A vitória por decisão unânime (29-28, 29-28 e 30-27) na co-luta
principal do UFC 208,
no Brooklyn, em Nova York, levou o brasileiro a quebrar um jejum de
quatro anos e quatro meses e o recolocou no caminho trilhado desde o
início de sua trajetória na modalidade.
Anderson
pareceu se divertir no octógono e, antes mesmo de ouvir seu nome ser
anunciado como vencedor, sentou-se ao lado do adversário e o abraçou.
Quando Bruce Buffer anunciou o resultado final, o brasileiro se
emocionou, talvez, em um misto de felicidade e alívio. Ele abraçou os
treinadores e se esforçou para falar ao ver o público de pé nas
arquibancadas do Barclays Center.
- Primeiro de tudo,
obrigado por virem aqui hoje. Muito obrigado ao UFC e aos meus amigos,
minha família e meus
filhos. Primeiro de tudo, Deus.
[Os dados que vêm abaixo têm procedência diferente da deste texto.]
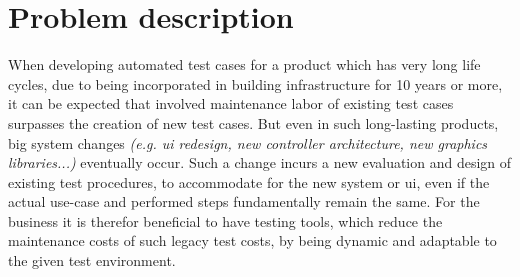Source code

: \documentclass[Bachelor, BIC, english, fhCitStyle, IEEE]{BASE/twbook} %
\begin{document}
\chapter{Problem description}
When developing automated test cases for a product which has very long life cycles, due to being incorporated in building infrastructure for 10 years or more, it can be expected that involved maintenance labor of existing test cases surpasses the creation of new test cases. But even in such long-lasting products, big system changes \textit{(e.g. \ac{ui} redesign, new controller architecture, new graphics libraries...)} eventually occur. Such a change incurs a new evaluation and design of existing test procedures, to accommodate for the new system or \ac{ui}, even if the actual use-case and performed steps fundamentally remain the same.
For the business it is therefor beneficial to have testing tools, which reduce the maintenance costs of such legacy test costs, by being dynamic and adaptable to the given test environment.\\
\end{document}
Eu trabalhei muito durante muito tempo
para lutar aqui. Coloco sempre meu coração. Às vezes tenho uma dor nas
pernas, nas costas, às vezes procuro minha família e digo que vou
treinar por três ou quatro meses, e agora quando venho para uma luta,
venho para proporcionar isso a todos e dar o meu melhor. Desculpem, pois
sei que estou muito velho para lutar, todo mundo aqui é mais novo, mais
forte, mas eu fiz isso aqui com o meu coração. Quando
eu venho aqui dentro do octógono, coloco toda a minha vida aqui dentro.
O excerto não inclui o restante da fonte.